All output of train three, which refers to the series of gas treatment and cooling units, will go towards fulfilling a July 1999 agreement to supply 7.5 million tonnes of LNG per year, over a period of 25 years to the terminal at Dahej in the northwestern Gujarat state.
It will meet energy demand in that state and the southern Kerala state.
But both sides were already looking beyond this deal given India’s enormous gas and energy needs.
B.K. Chaturvedi, India’s deputy energy minister and Petronet chairman, said the LNG receiving capacity at Dahej was being doubled to 10 million tonnes and that new terminals were being built in the southern cities of Cochin and Mangelore to meet the demand of refineries and power plants there.
He said RasGas - 63 per cent owned by Qatar Petroleum, 25 per cent by energy giant ExxonMobil and the remainder by Japanese and South Korean companies - would be a favoured partner for the Cochin project.

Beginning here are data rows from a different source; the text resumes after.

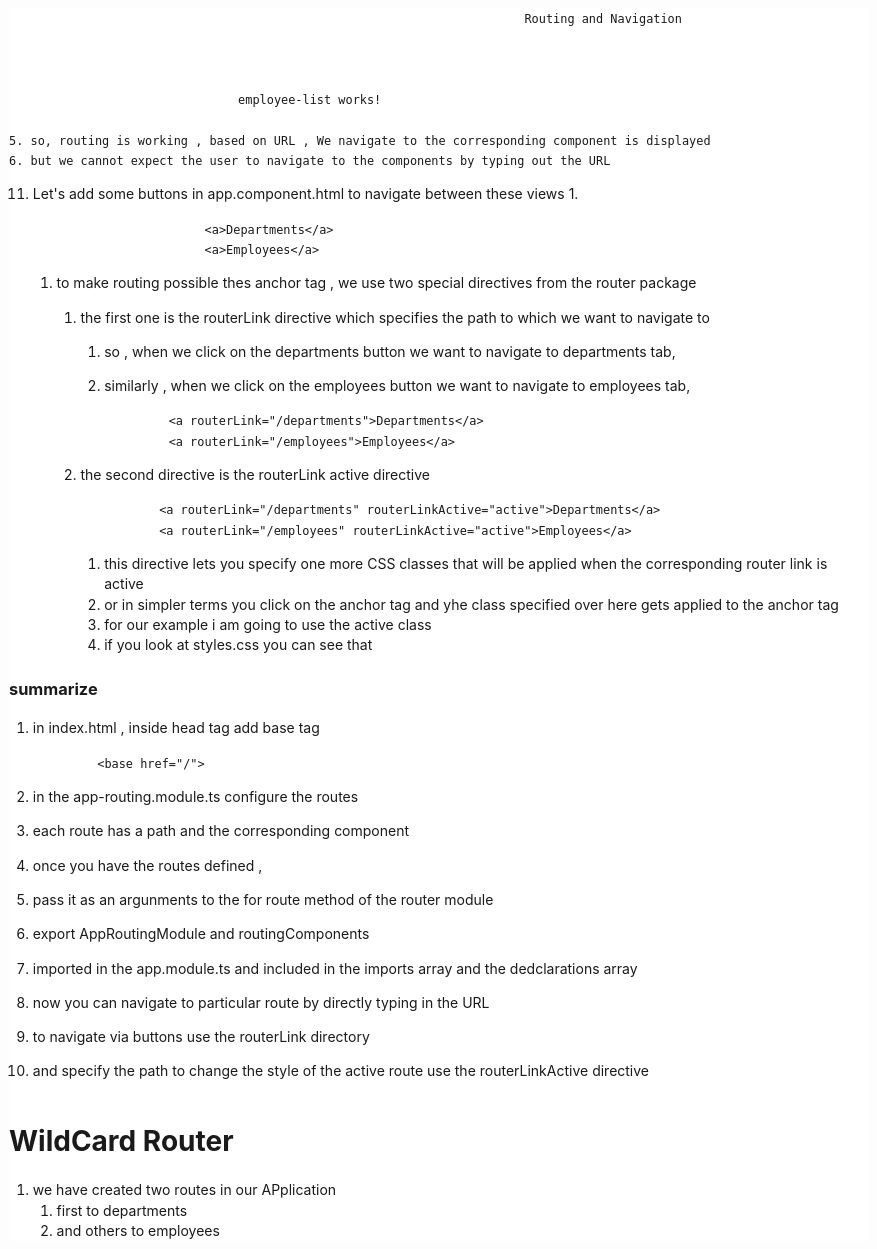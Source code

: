 
                                                                            Routing and Navigation



                                    employee-list works!

    5. so, routing is working , based on URL , We navigate to the corresponding component is displayed
    6. but we cannot expect the user to navigate to the components by typing out the URL

11. Let's add some buttons in  app.component.html to navigate between these views
    1. 

                                <a>Departments</a>
                                <a>Employees</a>  
    
    1. to make routing possible thes anchor tag , we use two special directives from the router package
        1. the first one is the routerLink directive which specifies the path to which we want to navigate to
            1. so , when we click on the departments button we want to navigate to departments tab, 
            2. similarly , when we click on the employees button we want to navigate to employees tab,

                            <a routerLink="/departments">Departments</a>
                            <a routerLink="/employees">Employees</a>

        2. the second directive is the routerLink active directive

                          <a routerLink="/departments" routerLinkActive="active">Departments</a>
                          <a routerLink="/employees" routerLinkActive="active">Employees</a>

            1. this directive lets you specify one more CSS classes that will be applied when the corresponding router link is active
            2. or in simpler terms you click on the anchor tag and yhe class specified over here gets applied to the anchor tag
            3. for our example i am going to use the active class
            4. if you look at styles.css you can see that

### summarize
1. in index.html   ,  inside head tag add base tag

                <base href="/">

2. in the app-routing.module.ts configure the routes
3. each route has a path and the corresponding component
4. once you have the routes defined , 
5. pass it as an argunments to the for route method of the router module 
6. export AppRoutingModule and routingComponents
7. imported in the app.module.ts and included in the imports array and the dedclarations array
8. now you  can navigate to particular route by directly typing in the URL
9. to navigate via buttons use the routerLink directory 
10. and specify the path to change the style of the active route use the routerLinkActive directive



# WildCard Router 
1. we have created two routes in our APplication 
    1. first to departments
    2. and others to employees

“There is a lot of surpressed demand, people do not approach us because there is no availability,” he told AFP after the ceremony.
“Refineries and many other sectors want to improve the economies of their operations because this fuel is cheaper.”
He said India has a daily demand of 120 million cubic meters (4.238 billion cubic feet) of natural gas but that only 70 million of that was being met today.
India’s goal is for natural gas to meet 20 per cent of its energy needs by 2025, up from eight per cent now, said the minister.
He said India was also looking to buy LNG from Malaysia, Oman and Iran.
Qatar pumped 1.3 billion dollars into the project. India spent 600 million dollars to build the Dahej terminal and 200 million on pipelines. The remaining money goes to leasing tankers.
Qatar and its partners are hoping the India deal will open the door to other promising Asian markets like China, Pakistan and Thailand and help them complete projects to supply the US market with Qatari LNG.
“It lays a foundation of confidence to proceed with the next larger size train: 7.8 million tonnes,” said RW Tillerson, ExxonMobile’s president.
Petronet is a joint venture of India’s state-run oil exploration firm, Oil and Natural Gas Corp. (ONGC), state-run Indian Oil Corp and the Gas Authority of India, which imports LNG.
Gaz de France also has a 10 per cent stake in the company.
The project was completed two months ahead of schedule. India has already received the first three cargoes of 138,000 cubic metres each and 34 more are to follow by the end of the year.
Qatar’s giant North Field has recoverable reserves of more than 900 trillion cubic feet (25 trillion cubic metres) of gas, the third largest in the world.
Doha plans to boost annual LNG production to 60 million tonnes by 2010 from the current 18 million.